- Directed by: William Westaway
- Starring: Claudia Christian; John Irvin; Haskell Wexler;
- Music by: Lorenzo Tomio
- Production company: Drum Roll Films
- Release date: 27 June 2017;
- Running time: 71 minutes; 55 minutes (TV)

= The Writer with No Hands =

The Writer with No Hands is a 2017 British documentary feature film, which follows unemployed academic Matthew Alford as he tries to establish that the accidental death of Hollywood screenwriter Gary DeVore was, in fact, an assassination by the United States government.

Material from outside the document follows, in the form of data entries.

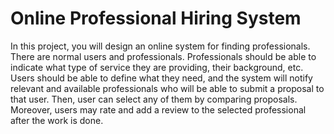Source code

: # Online Professional Hiring System
In this project, you will design an online system for finding professionals. There are normal users and professionals. Professionals should be able to indicate what type of service they are providing, their background, etc. Users should be able to define what they need, and the system will notify relevant and available professionals who will be able to submit a proposal to that user. Then, user can select any of them by comparing proposals. Moreover, users may rate and add a review to the selected professional after the work is done.
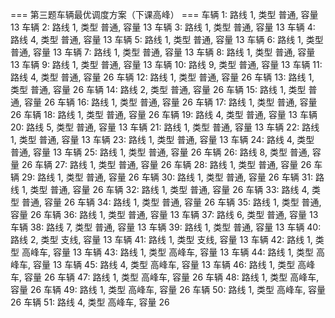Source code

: === 第三题车辆最优调度方案（下课高峰） ===
车辆 1: 路线 1, 类型 普通, 容量 13
车辆 2: 路线 1, 类型 普通, 容量 13
车辆 3: 路线 1, 类型 普通, 容量 13
车辆 4: 路线 4, 类型 普通, 容量 13
车辆 5: 路线 1, 类型 普通, 容量 13
车辆 6: 路线 1, 类型 普通, 容量 13
车辆 7: 路线 1, 类型 普通, 容量 13
车辆 8: 路线 1, 类型 普通, 容量 13
车辆 9: 路线 1, 类型 普通, 容量 13
车辆 10: 路线 9, 类型 普通, 容量 13
车辆 11: 路线 4, 类型 普通, 容量 26
车辆 12: 路线 1, 类型 普通, 容量 26
车辆 13: 路线 1, 类型 普通, 容量 26
车辆 14: 路线 2, 类型 普通, 容量 26
车辆 15: 路线 1, 类型 普通, 容量 26
车辆 16: 路线 1, 类型 普通, 容量 26
车辆 17: 路线 1, 类型 普通, 容量 26
车辆 18: 路线 1, 类型 普通, 容量 26
车辆 19: 路线 4, 类型 普通, 容量 13
车辆 20: 路线 5, 类型 普通, 容量 13
车辆 21: 路线 1, 类型 普通, 容量 13
车辆 22: 路线 1, 类型 普通, 容量 13
车辆 23: 路线 1, 类型 普通, 容量 13
车辆 24: 路线 4, 类型 普通, 容量 13
车辆 25: 路线 1, 类型 普通, 容量 26
车辆 26: 路线 8, 类型 普通, 容量 26
车辆 27: 路线 1, 类型 普通, 容量 26
车辆 28: 路线 1, 类型 普通, 容量 26
车辆 29: 路线 1, 类型 普通, 容量 26
车辆 30: 路线 1, 类型 普通, 容量 26
车辆 31: 路线 1, 类型 普通, 容量 26
车辆 32: 路线 1, 类型 普通, 容量 26
车辆 33: 路线 4, 类型 普通, 容量 26
车辆 34: 路线 1, 类型 普通, 容量 26
车辆 35: 路线 1, 类型 普通, 容量 26
车辆 36: 路线 1, 类型 普通, 容量 13
车辆 37: 路线 6, 类型 普通, 容量 13
车辆 38: 路线 7, 类型 普通, 容量 13
车辆 39: 路线 1, 类型 普通, 容量 13
车辆 40: 路线 2, 类型 支线, 容量 13
车辆 41: 路线 1, 类型 支线, 容量 13
车辆 42: 路线 1, 类型 高峰车, 容量 13
车辆 43: 路线 1, 类型 高峰车, 容量 13
车辆 44: 路线 1, 类型 高峰车, 容量 13
车辆 45: 路线 4, 类型 高峰车, 容量 13
车辆 46: 路线 1, 类型 高峰车, 容量 26
车辆 47: 路线 1, 类型 高峰车, 容量 26
车辆 48: 路线 1, 类型 高峰车, 容量 26
车辆 49: 路线 1, 类型 高峰车, 容量 26
车辆 50: 路线 1, 类型 高峰车, 容量 26
车辆 51: 路线 4, 类型 高峰车, 容量 26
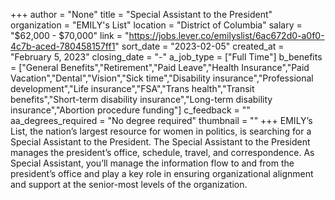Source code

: +++
author = "None"
title = "Special Assistant to the President"
organization = "EMILY's List"
location = "District of Columbia"
salary = "$62,000 - $70,000"
link = "https://jobs.lever.co/emilyslist/6ac672d0-a0f0-4c7b-aced-780458157ff1"
sort_date = "2023-02-05"
created_at = "February 5, 2023"
closing_date = "-"
a_job_type = ["Full Time"]
b_benefits = ["General Benefits","Retirement","Paid Leave","Health Insurance","Paid Vacation","Dental","Vision","Sick time","Disability insurance","Professional development","Life insurance","FSA","Trans health","Transit benefits","Short-term disability insurance","Long-term disability insurance","Abortion procedure funding"]
c_feedback = ""
aa_degrees_required = "No degree required"
thumbnail = ""
+++
EMILY’s List, the nation’s largest resource for women in politics, is searching for a Special Assistant to the President. The Special Assistant to the President manages the president’s office, schedule, travel, and correspondence. As Special Assistant, you’ll manage the information flow to and from the president’s office and play a key role in ensuring organizational alignment and support at the senior-most levels of the organization.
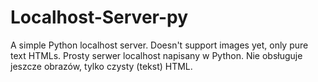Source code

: # Localhost-Server-py
A simple Python localhost server. Doesn't support images yet, only pure text HTMLs.
Prosty serwer localhost napisany w Python. Nie obsługuje jeszcze obrazów, tylko czysty (tekst) HTML.
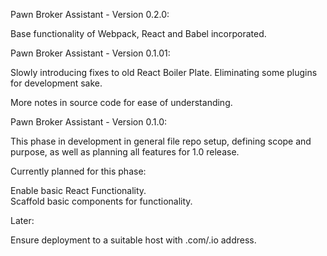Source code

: Pawn Broker Assistant - Version 0.2.0:  

Base functionality of Webpack, React and Babel incorporated.

Pawn Broker Assistant - Version 0.1.01:  

Slowly introducing fixes to old React Boiler Plate. Eliminating some plugins for development sake.  

More notes in source code for ease of understanding.

Pawn Broker Assistant - Version 0.1.0:  

This phase in development in general file repo setup, defining scope and purpose, as well as planning all features for 1.0 release.  

Currently planned for this phase:  

Enable basic React Functionality.  
Scaffold basic components for functionality.  

Later:  

Ensure deployment to a suitable host with .com/.io address.  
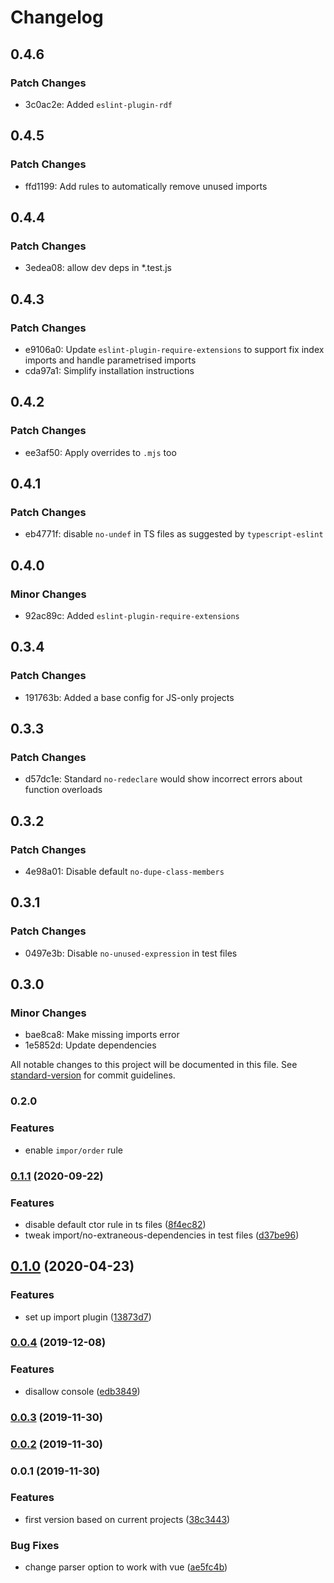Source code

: # Changelog

## 0.4.6

### Patch Changes

- 3c0ac2e: Added `eslint-plugin-rdf`

## 0.4.5

### Patch Changes

- ffd1199: Add rules to automatically remove unused imports

## 0.4.4

### Patch Changes

- 3edea08: allow dev deps in \*.test.js

## 0.4.3

### Patch Changes

- e9106a0: Update `eslint-plugin-require-extensions` to support fix index imports and handle parametrised imports
- cda97a1: Simplify installation instructions

## 0.4.2

### Patch Changes

- ee3af50: Apply overrides to `.mjs` too

## 0.4.1

### Patch Changes

- eb4771f: disable `no-undef` in TS files as suggested by `typescript-eslint`

## 0.4.0

### Minor Changes

- 92ac89c: Added `eslint-plugin-require-extensions`

## 0.3.4

### Patch Changes

- 191763b: Added a base config for JS-only projects

## 0.3.3

### Patch Changes

- d57dc1e: Standard `no-redeclare` would show incorrect errors about function overloads

## 0.3.2

### Patch Changes

- 4e98a01: Disable default `no-dupe-class-members`

## 0.3.1

### Patch Changes

- 0497e3b: Disable `no-unused-expression` in test files

## 0.3.0

### Minor Changes

- bae8ca8: Make missing imports error
- 1e5852d: Update dependencies

All notable changes to this project will be documented in this file. See [standard-version](https://github.com/conventional-changelog/standard-version) for commit guidelines.

### 0.2.0

### Features

- enable `impor/order` rule

### [0.1.1](https://github.com/tpluscode/eslint-config/compare/v0.1.0...v0.1.1) (2020-09-22)

### Features

- disable default ctor rule in ts files ([8f4ec82](https://github.com/tpluscode/eslint-config/commit/8f4ec8299c0d6cdf6146f4144645c7055efd460f))
- tweak import/no-extraneous-dependencies in test files ([d37be96](https://github.com/tpluscode/eslint-config/commit/d37be961db6ab82f40092f73cac37beee1571c82))

## [0.1.0](https://github.com/tpluscode/eslint-config/compare/v0.0.4...v0.1.0) (2020-04-23)

### Features

- set up import plugin ([13873d7](https://github.com/tpluscode/eslint-config/commit/13873d7ad82b3fb7b9669f4486272e3648672538))

### [0.0.4](https://github.com/tpluscode/eslint-config/compare/v0.0.3...v0.0.4) (2019-12-08)

### Features

- disallow console ([edb3849](https://github.com/tpluscode/eslint-config/commit/edb384909b732fcbdb025ec6532b72156d550bf8))

### [0.0.3](https://github.com/tpluscode/eslint-config/compare/v0.0.2...v0.0.3) (2019-11-30)

### [0.0.2](https://github.com/tpluscode/eslint-config/compare/v0.0.1...v0.0.2) (2019-11-30)

### 0.0.1 (2019-11-30)

### Features

- first version based on current projects ([38c3443](https://github.com/tpluscode/eslint-config/commit/38c344312641f3b681ab6dde8ba783166537606c))

### Bug Fixes

- change parser option to work with vue ([ae5fc4b](https://github.com/tpluscode/eslint-config/commit/ae5fc4be1a11301f4e60ea16ae7e835b207a87fb))
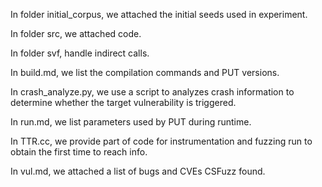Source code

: In folder initial_corpus, we attached the initial seeds used in experiment.

In folder src, we attached code.

In folder svf, handle indirect calls.

In build.md, we list the compilation commands and PUT versions.

In crash_analyze.py, we use  a script to analyzes crash information to determine whether the target vulnerability is triggered.

In run.md, we list parameters used by PUT during runtime.

In TTR.cc, we provide part of code for instrumentation and fuzzing run to obtain the  first time to reach info.

In vul.md, we attached a list of bugs and CVEs CSFuzz found.


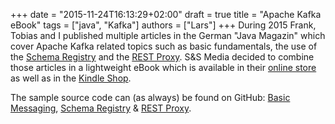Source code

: +++
date = "2015-11-24T16:13:29+02:00"
draft = true
title = "Apache Kafka eBook"
tags = ["java", "Kafka"]
authors = ["Lars"]
+++
During 2015 Frank, Tobias and I published multiple articles in the German "Java Magazin" which cover Apache Kafka related topics such as basic fundamentals, the use of the [Schema Registry](http://docs.confluent.io/2.0.0/schema-registry/docs/index.html) and the [REST Proxy](http://docs.confluent.io/2.0.0/kafka-rest/docs/index.html). S&S Media decided to combine those articles in a lightweight eBook which is available in their [online store](https://entwickler.de/press/apache-kafka-191983.html) as well as in the [Kindle Shop](http://www.amazon.de/dp/B018ER1AXQ).

The sample source code can (as always) be found on GitHub: [Basic Messaging](https://github.com/kafka101/java-news-feed), [Schema Registry](https://github.com/kafka101/clickstream-schema) &amp; [REST Proxy](https://github.com/kafka101/clickstream-rest-proxy).
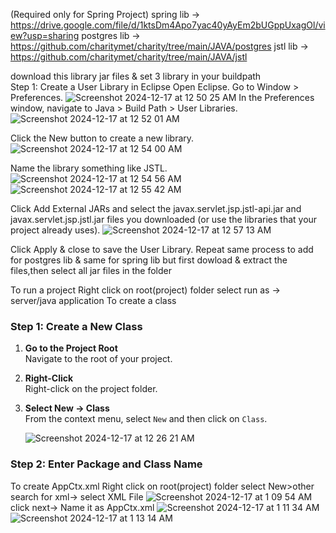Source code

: (Required only for Spring Project) spring lib -> https://drive.google.com/file/d/1ktsDm4Apo7yac40yAyEm2bUGppUxagOl/view?usp=sharing
postgres lib -> https://github.com/charitymet/charity/tree/main/JAVA/postgres
jstl lib -> https://github.com/charitymet/charity/tree/main/JAVA/jstl

download this library jar files & set 3 library in your buildpath  
Step 1: Create a User Library in Eclipse
Open Eclipse.
Go to Window > Preferences.
![Screenshot 2024-12-17 at 12 50 25 AM](https://github.com/user-attachments/assets/0b15c31b-f6ac-4972-8330-bf298227acfe)
In the Preferences window, navigate to Java > Build Path > User Libraries.
![Screenshot 2024-12-17 at 12 52 01 AM](https://github.com/user-attachments/assets/14be7251-09a7-43d4-afb8-4cf5df07ea5a)

Click the New button to create a new library.
![Screenshot 2024-12-17 at 12 54 00 AM](https://github.com/user-attachments/assets/7a48f3a1-45a8-483d-b3e6-944a6b9cc129)

Name the library something like JSTL.
![Screenshot 2024-12-17 at 12 54 56 AM](https://github.com/user-attachments/assets/762469ba-d3d9-4bd2-a55f-b4121f6e392d)
![Screenshot 2024-12-17 at 12 55 42 AM](https://github.com/user-attachments/assets/0cbb9c44-0e1d-4654-b671-bbeebffa570f)

Click Add External JARs and select the javax.servlet.jsp.jstl-api.jar and javax.servlet.jsp.jstl.jar files you downloaded (or use the libraries that your project already uses).
![Screenshot 2024-12-17 at 12 57 13 AM](https://github.com/user-attachments/assets/45bf9b84-b9e9-4764-b415-807b141f8c6b)

Click Apply & close to save the User Library.
Repeat same process to add for postgres lib
& same for spring lib but first dowload & extract the files,then select all jar files in the folder

To run a project Right click on root(project) folder select run as -> server/java application
To create a class
### Step 1: Create a New Class

1. **Go to the Project Root**  
   Navigate to the root of your project.

2. **Right-Click**  
   Right-click on the project folder.

3. **Select New -> Class**  
   From the context menu, select `New` and then click on `Class`.

   ![Screenshot 2024-12-17 at 12 26 21 AM](https://github.com/user-attachments/assets/664536a5-53e0-487b-a87d-5df6815231dd)

### Step 2: Enter Package and Class Name

To create AppCtx.xml
 Right click on root(project) folder select New>other
 search for xml-> select XML File 
 ![Screenshot 2024-12-17 at 1 09 54 AM](https://github.com/user-attachments/assets/419a4b89-99d0-449b-a1ff-1bbd4100b843)
click next-> Name it as AppCtx.xml
![Screenshot 2024-12-17 at 1 11 34 AM](https://github.com/user-attachments/assets/1789254f-4477-488c-9611-2b381fb0f70f)
![Screenshot 2024-12-17 at 1 13 14 AM](https://github.com/user-attachments/assets/5ece7adc-19f5-45bf-80f3-c2f93e777757)







 
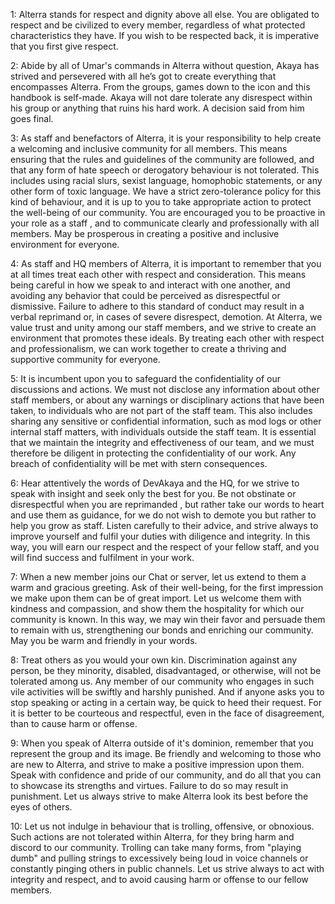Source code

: 1: Alterra stands for respect and dignity above all else. You are obligated to respect and be civilized to every member, regardless of what protected characteristics they have. If you wish to be respected back, it is imperative that you first give respect.

2: Abide by all of Umar's commands in Alterra without question, Akaya has strived and persevered with all he’s got to create everything that encompasses Alterra. From the groups, games down to the icon and this handbook is self-made. Akaya will not dare tolerate any disrespect within his group or anything that ruins his hard work. A decision said from him goes final.

3: As staff and benefactors of Alterra, it is your responsibility to help create a welcoming and inclusive community for all members. This means ensuring that the rules and guidelines of the community are followed, and that any form of hate speech or derogatory behaviour is not tolerated. This includes using racial slurs, sexist language, homophobic statements, or any other form of toxic language. We have a strict zero-tolerance policy for this kind of behaviour, and it is up to you to take appropriate action to protect the well-being of our community. You are encouraged you to be proactive in your role as a staff , and to communicate clearly and professionally with all members. May be prosperous in creating a positive and inclusive environment for everyone.

4: As staff and HQ members of Alterra, it is important to remember that you at all times treat each other with respect and consideration. This means being careful in how we speak to and interact with one another, and avoiding any behavior that could be perceived as disrespectful or dismissive. Failure to adhere to this standard of conduct may result in a verbal reprimand or, in cases of severe disrespect, demotion. At Alterra, we value trust and unity among our staff members, and we strive to create an environment that promotes these ideals. By treating each other with respect and professionalism, we can work together to create a thriving and supportive community for everyone.

5: It is incumbent upon you to safeguard the confidentiality of our discussions and actions. We must not disclose any information about other staff members, or about any warnings or disciplinary actions that have been taken, to individuals who are not part of the staff team. This also includes sharing any sensitive or confidential information, such as mod logs or other internal staff matters, with individuals outside the staff team. It is essential that we maintain the integrity and effectiveness of our team, and we must therefore be diligent in protecting the confidentiality of our work. Any breach of confidentiality will be met with stern consequences.

6: Hear attentively the words of DevAkaya and the HQ, for we strive to speak with insight and seek only the best for you. Be not obstinate or disrespectful when you are reprimanded , but rather take our words to heart and use them as guidance, for we do not wish to demote you but rather to help you grow as staff. Listen carefully to their advice, and strive always to improve yourself and fulfil your duties with diligence and integrity. In this way, you will earn our respect and the respect of your fellow staff, and you will find success and fulfilment in your work.

7: When a new member joins our Chat or server, let us extend to them a warm and gracious greeting. Ask of their well-being, for the first impression we make upon them can be of great import. Let us welcome them with kindness and compassion, and show them the hospitality for which our community is known. In this way, we may win their favor and persuade them to remain with us, strengthening our bonds and enriching our community. May you be warm and friendly in your words.

8: Treat others as you would your own kin. Discrimination against any person, be they minority, disabled, disadvantaged, or otherwise, will not be tolerated among us. Any member of our community who engages in such vile activities will be swiftly and harshly punished. And if anyone asks you to stop speaking or acting in a certain way, be quick to heed their request. For it is better to be courteous and respectful, even in the face of disagreement, than to cause harm or offense.

9: When you speak of Alterra outside of it's dominion, remember that you represent the group and its image. Be friendly and welcoming to those who are new to Alterra, and strive to make a positive impression upon them. Speak with confidence and pride of our community, and do all that you can to showcase its strengths and virtues. Failure to do so may result in punishment. Let us always strive to make Alterra look its best before the eyes of others.

10: Let us not indulge in behaviour that is trolling, offensive, or obnoxious. Such actions are not tolerated within Alterra, for they bring harm and discord to our community. Trolling can take many forms, from "playing dumb" and pulling strings to excessively being loud in voice channels or constantly pinging others in public channels. Let us strive always to act with integrity and respect, and to avoid causing harm or offense to our fellow members.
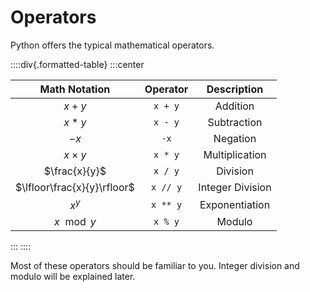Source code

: # Operators

Python offers the typical mathematical operators.

::::div{.formatted-table}
:::center

| Math Notation | Operator | Description |
| :-----------: | :------: | :---------: |
| $x + y$       | `x + y`      | Addition    |
| $x * y$       | `x - y`      | Subtraction |
| $-x$          | `-x`         | Negation |
| $x \times y$  | `x * y`      | Multiplication |
| $\frac{x}{y}$ | `x / y`      | Division |
| $\lfloor\frac{x}{y}\rfloor$ | `x // y`     | Integer Division |
| $x^y$         | `x ** y`     | Exponentiation |
| $x \mod y$    | `x % y`      | Modulo |

:::
::::

Most of these operators should be familiar to you.
Integer division and modulo will be explained later.
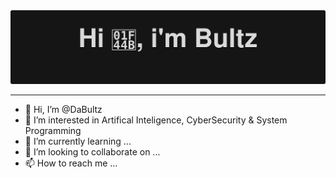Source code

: 
<picture>
<!-- https://capsule-render.vercel.app/api?type=soft&color=gradient&text=Hi%20%F0%9F%91%8B,%20i%27m%20Bultz&animation=fadeIn&theme=dark&height=200#gh-dark-mode-only -->
  <source media="(prefers-color-scheme: dark)" srcset="imgs/dark-header.svg">
<!-- https://capsule-render.vercel.app/api?type=soft&color=gradient&text=Hi%20%F0%9F%91%8B,%20i%27m%20Bultz&animation=fadeIn&theme=default&height=200#gh-light-mode-only -->
  <source media="(prefers-color-scheme: light)" srcset="imgs/light-header.svg">
  <img alt="Hi, I'm Bultz" src="imgs/dark-header.svg">
</picture>

---

- 👋 Hi, I’m @DaBultz
- 👀 I’m interested in Artifical Inteligence, CyberSecurity & System Programming
- 🌱 I’m currently learning ...
- 💞️ I’m looking to collaborate on ...
- 📫 How to reach me ...

<!---
DaBultz/DaBultz is a ✨ special ✨ repository because its `README.md` (this file) appears on your GitHub profile.
You can click the Preview link to take a look at your changes.
--->
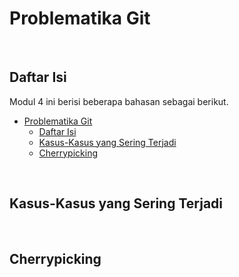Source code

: # Problematika Git



</br>

## Daftar Isi

Modul 4 ini berisi beberapa bahasan sebagai berikut.

- [Problematika Git](#problematika-git)
  - [Daftar Isi](#daftar-isi)
  - [Kasus-Kasus yang Sering Terjadi](#kasus-kasus-yang-sering-terjadi)
  - [Cherrypicking](#cherrypicking)

</br>

## Kasus-Kasus yang Sering Terjadi



</br>

## Cherrypicking
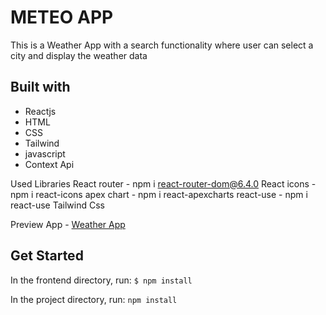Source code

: # METEO APP

This is a Weather App with a search functionality where user can select a city and display the weather data 

## Built with
- Reactjs
- HTML 
- CSS
- Tailwind 
- javascript
- Context Api

Used Libraries 
React router - npm i react-router-dom@6.4.0
React icons  - npm i react-icons
apex chart   - npm i react-apexcharts
react-use    - npm i react-use
Tailwind Css

Preview App - [Weather App](https://meteo-4s4nzjbp2-ptal.vercel.app/)


## Get Started

In the frontend directory, run:
`$ npm install`

In the project directory, run:
`npm install`
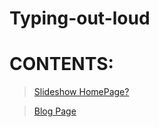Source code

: # Typing-out-loud

# CONTENTS:
>[Slideshow HomePage?](https://itsjustrobert.github.io/typing-out-loud/slidingimages.html)

>[Blog Page](https://itsjustrobert.github.io/typing-out-loud/Blog%20Website/portfolio.html)
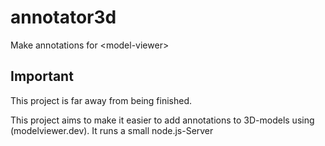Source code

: # annotator3d
Make annotations for &lt;model-viewer>

## Important
This project is far away from being finished.

This project aims to make it easier to add annotations to 3D-models using <model-viewer> (modelviewer.dev).
It runs a small node.js-Server
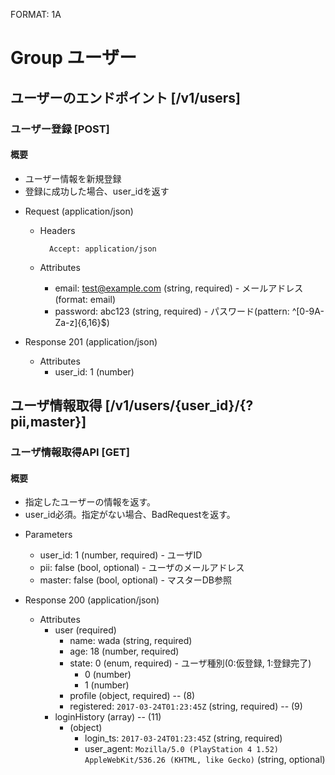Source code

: FORMAT: 1A
# Group ユーザー
## ユーザーのエンドポイント [/v1/users]
### ユーザー登録 [POST]
#### 概要
* ユーザー情報を新規登録
* 登録に成功した場合、user_idを返す
+ Request (application/json)
    + Headers

            Accept: application/json

    + Attributes

        + email: test@example.com (string, required) - メールアドレス(format: email)
        + password: abc123 (string, required) - パスワード(pattern: ^[0-9A-Za-z]{6,16}$)

+ Response 201 (application/json)

    + Attributes
        + user_id: 1 (number)

## ユーザ情報取得 [/v1/users/{user_id}/{?pii,master}]
### ユーザ情報取得API [GET]
#### 概要
* 指定したユーザーの情報を返す。
* user_id必須。指定がない場合、BadRequestを返す。

+ Parameters

    + user_id: 1 (number, required) - ユーザID
    + pii: false (bool, optional) - ユーザのメールアドレス
    + master: false (bool, optional) - マスターDB参照

+ Response 200 (application/json)

    + Attributes
        + user (required)
            + name: wada (string, required)
            + age: 18 (number, required)
            + state: 0 (enum, required) - ユーザ種別(0:仮登録, 1:登録完了)
                + 0 (number)
                + 1 (number)
            + profile (object, required) -- (8)
            + registered: `2017-03-24T01:23:45Z` (string, required)  -- (9)
        + loginHistory (array) -- (11)
            + (object)
                + login_ts: `2017-03-24T01:23:45Z` (string, required)
                + user_agent: `Mozilla/5.0 (PlayStation 4 1.52) AppleWebKit/536.26 (KHTML, like Gecko)` (string, optional)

The film was screened at venues on 27 June 2017 to commemorate the twentieth anniversary of DeVore's fate and a television edit subsequently shown on VGTV, Rialto Channel, and Means TV.

== Background ==
On Friday 27 June 1997, Gary DeVore had been driving home after completing a new film script. He was last seen at a Denny's diner in the Mojave Desert around 1am on the 28th. The subsequent manhunt remained unsuccessful until July 1998 when an amateur detective located fragments of DeVore's car next to the California Aqueduct near Palmdale.

The California Highway Patrol's investigation concluded that DeVore must have driven against oncoming traffic along the highway, crashed into the water and drowned in his vehicle.

==Production==
In 2016, director William Westaway raised £4,769 through a successful Kickstarter campaign to fund completion of technical aspects to the production.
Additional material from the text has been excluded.